The jaguar is an important symbolic animal here in Mexico. Archeologists have discovered stone and jade carvings of jaguars that are more than 3000 years old. Mayan rulers showed their power by wearing jaguar skins, claws and fangs. Images of jaguars appear in ancient Mayan hieroglyphic texts and there is a Temple of the Jaguar at the Mayan ruins in Chichen Itza.
In Mayan mythology the jaguar was the ruler of the underworld. Mayan sorcerers could transform into jaguars to face their fears or confront their enemies.
After the Spanish take over of Mexico the local Mayan people used the jaguar as a symbol of their fight against colonization. Because of all that history and symbolism I see jaguar images everywhere here in the Yucatan and I mean everywhere! In the last few days I have even found jaguars in bathrooms in two different places.
The Folk Art Museum in Merida is located in an old home.

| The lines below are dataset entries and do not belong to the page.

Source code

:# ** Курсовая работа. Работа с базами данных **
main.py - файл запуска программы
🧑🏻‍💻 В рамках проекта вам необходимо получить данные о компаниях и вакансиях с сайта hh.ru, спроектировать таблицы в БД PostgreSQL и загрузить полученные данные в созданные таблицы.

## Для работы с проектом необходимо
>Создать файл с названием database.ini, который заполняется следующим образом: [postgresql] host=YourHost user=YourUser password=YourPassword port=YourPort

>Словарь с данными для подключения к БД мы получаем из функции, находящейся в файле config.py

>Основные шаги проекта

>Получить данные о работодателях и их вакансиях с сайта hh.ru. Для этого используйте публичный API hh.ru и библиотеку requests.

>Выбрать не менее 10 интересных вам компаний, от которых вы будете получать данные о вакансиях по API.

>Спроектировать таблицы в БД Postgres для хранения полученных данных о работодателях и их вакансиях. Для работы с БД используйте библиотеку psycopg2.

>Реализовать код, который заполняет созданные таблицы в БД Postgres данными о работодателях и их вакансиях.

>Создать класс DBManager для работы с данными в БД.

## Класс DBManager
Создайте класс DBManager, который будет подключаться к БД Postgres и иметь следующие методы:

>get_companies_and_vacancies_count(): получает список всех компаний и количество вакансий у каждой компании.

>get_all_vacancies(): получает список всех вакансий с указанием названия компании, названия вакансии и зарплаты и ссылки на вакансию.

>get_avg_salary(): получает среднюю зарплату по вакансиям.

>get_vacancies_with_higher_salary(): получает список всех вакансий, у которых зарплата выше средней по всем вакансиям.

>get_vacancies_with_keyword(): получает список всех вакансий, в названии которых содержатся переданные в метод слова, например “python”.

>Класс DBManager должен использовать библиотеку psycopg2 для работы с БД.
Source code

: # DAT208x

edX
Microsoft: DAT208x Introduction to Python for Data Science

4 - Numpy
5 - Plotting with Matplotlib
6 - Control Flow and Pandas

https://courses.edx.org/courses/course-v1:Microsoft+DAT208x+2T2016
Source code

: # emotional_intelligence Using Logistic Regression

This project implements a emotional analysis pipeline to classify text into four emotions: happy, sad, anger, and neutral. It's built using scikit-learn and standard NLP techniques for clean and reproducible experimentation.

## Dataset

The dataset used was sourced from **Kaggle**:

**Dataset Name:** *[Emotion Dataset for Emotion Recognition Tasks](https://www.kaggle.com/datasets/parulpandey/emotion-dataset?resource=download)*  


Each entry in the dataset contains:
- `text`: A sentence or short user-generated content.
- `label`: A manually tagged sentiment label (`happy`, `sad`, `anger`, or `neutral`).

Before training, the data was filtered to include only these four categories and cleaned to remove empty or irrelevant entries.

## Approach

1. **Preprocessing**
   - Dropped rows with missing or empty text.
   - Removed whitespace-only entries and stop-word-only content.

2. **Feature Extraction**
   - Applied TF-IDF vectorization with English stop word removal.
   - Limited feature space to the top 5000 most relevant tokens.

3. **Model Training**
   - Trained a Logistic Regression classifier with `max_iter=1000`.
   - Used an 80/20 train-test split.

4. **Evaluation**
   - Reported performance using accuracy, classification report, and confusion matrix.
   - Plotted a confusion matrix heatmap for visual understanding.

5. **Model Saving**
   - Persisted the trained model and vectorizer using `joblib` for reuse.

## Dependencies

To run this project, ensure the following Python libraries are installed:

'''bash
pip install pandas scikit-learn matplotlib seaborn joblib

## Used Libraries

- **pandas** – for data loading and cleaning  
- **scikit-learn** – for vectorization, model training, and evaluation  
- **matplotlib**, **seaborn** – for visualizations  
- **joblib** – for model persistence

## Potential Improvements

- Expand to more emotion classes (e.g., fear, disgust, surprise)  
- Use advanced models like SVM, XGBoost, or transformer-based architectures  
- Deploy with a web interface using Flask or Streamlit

Each room of the house features artists from different provinces of Mexico. There happens to be a bathroom in the section of the house featuring artists from Chiapas and so two jaguars created by artist Alberto Bautista Gomez are on display there posed just in front of the urinal and toilet. On Friday I was on an art gallery walk in Merida and asked to use the washroom at the Soho Art Gallery. I was sitting on the toilet and looked up and lo and behold there was another jaguar looking right at me!
If you visit the Yucatan province in Mexico be prepared to see jaguars everywhere! Including in the bathroom!